**PROBLEM STATEMENT**
Return the records from the first line through the line containing "Hint, it may", and leave out the pictures.

****************

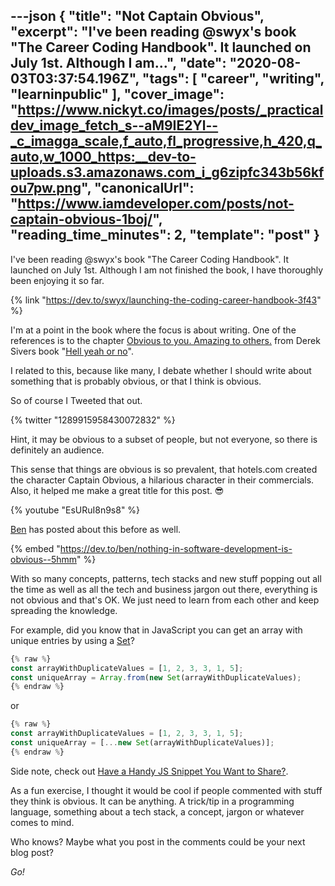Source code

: ---json
{
  "title": "Not Captain Obvious",
  "excerpt": "I've been reading @swyx's book \"The Career Coding Handbook\". It launched on July 1st. Although I am...",
  "date": "2020-08-03T03:37:54.196Z",
  "tags": [
    "career",
    "writing",
    "learninpublic"
  ],
  "cover_image": "https://www.nickyt.co/images/posts/_practicaldev_image_fetch_s--aM9IE2Yl--_c_imagga_scale,f_auto,fl_progressive,h_420,q_auto,w_1000_https:__dev-to-uploads.s3.amazonaws.com_i_g6zipfc343b56kfou7pw.png",
  "canonicalUrl": "https://www.iamdeveloper.com/posts/not-captain-obvious-1boj/",
  "reading_time_minutes": 2,
  "template": "post"
}
---

I've been reading @swyx's book "The Career Coding Handbook". It launched on July 1st. Although I am not finished the book, I have thoroughly been enjoying it so far.

{% link "https://dev.to/swyx/launching-the-coding-career-handbook-3f43" %}

I'm at a point in the book where the focus is about writing. One of the references is to the chapter [Obvious to you. Amazing to others.](https://sivers.org/obvious) from Derek Sivers book "[Hell yeah or no](https://sivers.org/n)".

I related to this, because like many, I debate whether I should write about something that is probably obvious, or that I think is obvious.

So of course I Tweeted that out.

{% twitter "1289915958430072832" %}

Hint, it may be obvious to a subset of people, but not everyone, so there is definitely an audience.

This sense that things are obvious is so prevalent, that hotels.com created the character Captain Obvious, a hilarious character in their commercials. Also, it helped me make a great title for this post. 😎

{% youtube "EsURuI8n9s8" %}

[Ben](https://dev.to/ben) has posted about this before as well.

{% embed "https://dev.to/ben/nothing-in-software-development-is-obvious--5hmm" %}

With so many concepts, patterns, tech stacks and new stuff popping out all the time as well as all the tech and business jargon out there, everything is not obvious and that's OK. We just need to learn from each other and keep spreading the knowledge.

For example, did you know that in JavaScript you can get an array with unique entries by using a [Set](https://developer.mozilla.org/en-US/docs/Web/JavaScript/Reference/Global_Objects/Set)?

```javascript
{% raw %}
const arrayWithDuplicateValues = [1, 2, 3, 3, 1, 5];
const uniqueArray = Array.from(new Set(arrayWithDuplicateValues);
{% endraw %}
```

or

```javascript
{% raw %}
const arrayWithDuplicateValues = [1, 2, 3, 3, 1, 5];
const uniqueArray = [...new Set(arrayWithDuplicateValues)];
{% endraw %}
```

Side note, check out [Have a Handy JS Snippet You Want to Share?](https://dev.to/nickytonline/handy-js-snippets-352f).

As a fun exercise, I thought it would be cool if people commented with stuff they think is obvious. It can be anything. A trick/tip in a programming language, something about a tech stack, a concept, jargon or whatever comes to mind.

Who knows? Maybe what you post in the comments could be your next blog post?

<em>Go!</em>
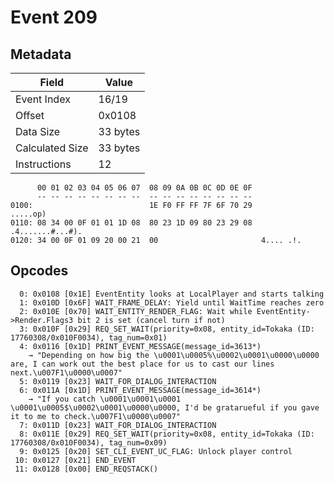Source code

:# Event 209

## Metadata

| Field           | Value    |
|-----------------|----------|
| Event Index     | 16/19    |
| Offset          | 0x0108   |
| Data Size       | 33 bytes |
| Calculated Size | 33 bytes |
| Instructions    | 12       |

```
      00 01 02 03 04 05 06 07  08 09 0A 0B 0C 0D 0E 0F
      -- -- -- -- -- -- -- --  -- -- -- -- -- -- -- --
0100:                          1E F0 FF FF 7F 6F 70 29          .....op)
0110: 08 34 00 0F 01 01 1D 08  80 23 1D 09 80 23 29 08  .4.......#...#).
0120: 34 00 0F 01 09 20 00 21  00                       4.... .!.       
```

## Opcodes

```
  0: 0x0108 [0x1E] EventEntity looks at LocalPlayer and starts talking
  1: 0x010D [0x6F] WAIT_FRAME_DELAY: Yield until WaitTime reaches zero
  2: 0x010E [0x70] WAIT_ENTITY_RENDER_FLAG: Wait while EventEntity->Render.Flags3 bit 2 is set (cancel turn if not)
  3: 0x010F [0x29] REQ_SET_WAIT(priority=0x08, entity_id=Tokaka (ID: 17760308/0x010F0034), tag_num=0x01)
  4: 0x0116 [0x1D] PRINT_EVENT_MESSAGE(message_id=3613*)
    → "Depending on how big the \u0001\u0005%\u0002\u0001\u0000\u0000 are, I can work out the best place for us to cast our lines next.\u007F1\u0000\u0007"
  5: 0x0119 [0x23] WAIT_FOR_DIALOG_INTERACTION
  6: 0x011A [0x1D] PRINT_EVENT_MESSAGE(message_id=3614*)
    → "If you catch \u0001\u0001\u0001 \u0001\u0005$\u0002\u0001\u0000\u0000, I'd be gratarueful if you gave it to me to check.\u007F1\u0000\u0007"
  7: 0x011D [0x23] WAIT_FOR_DIALOG_INTERACTION
  8: 0x011E [0x29] REQ_SET_WAIT(priority=0x08, entity_id=Tokaka (ID: 17760308/0x010F0034), tag_num=0x09)
  9: 0x0125 [0x20] SET_CLI_EVENT_UC_FLAG: Unlock player control
 10: 0x0127 [0x21] END_EVENT
 11: 0x0128 [0x00] END_REQSTACK()
```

****************

**SOLUTION TO THE EXERCISE**
Source code

: ---json
{
  "title": "Not Captain Obvious",
  "excerpt": "I've been reading @swyx's book \"The Career Coding Handbook\". It launched on July 1st. Although I am...",
  "date": "2020-08-03T03:37:54.196Z",
  "tags": [
    "career",
    "writing",
    "learninpublic"
  ],
  "cover_image": "https://www.nickyt.co/images/posts/_practicaldev_image_fetch_s--aM9IE2Yl--_c_imagga_scale,f_auto,fl_progressive,h_420,q_auto,w_1000_https:__dev-to-uploads.s3.amazonaws.com_i_g6zipfc343b56kfou7pw.png",
  "canonicalUrl": "https://www.iamdeveloper.com/posts/not-captain-obvious-1boj/",
  "reading_time_minutes": 2,
  "template": "post"
}
---

I've been reading @swyx's book "The Career Coding Handbook". It launched on July 1st. Although I am not finished the book, I have thoroughly been enjoying it so far.

{% link "https://dev.to/swyx/launching-the-coding-career-handbook-3f43" %}

I'm at a point in the book where the focus is about writing. One of the references is to the chapter [Obvious to you. Amazing to others.](https://sivers.org/obvious) from Derek Sivers book "[Hell yeah or no](https://sivers.org/n)".

I related to this, because like many, I debate whether I should write about something that is probably obvious, or that I think is obvious.

So of course I Tweeted that out.

{% twitter "1289915958430072832" %}

Hint, it may be obvious to a subset of people, but not everyone, so there is definitely an audience.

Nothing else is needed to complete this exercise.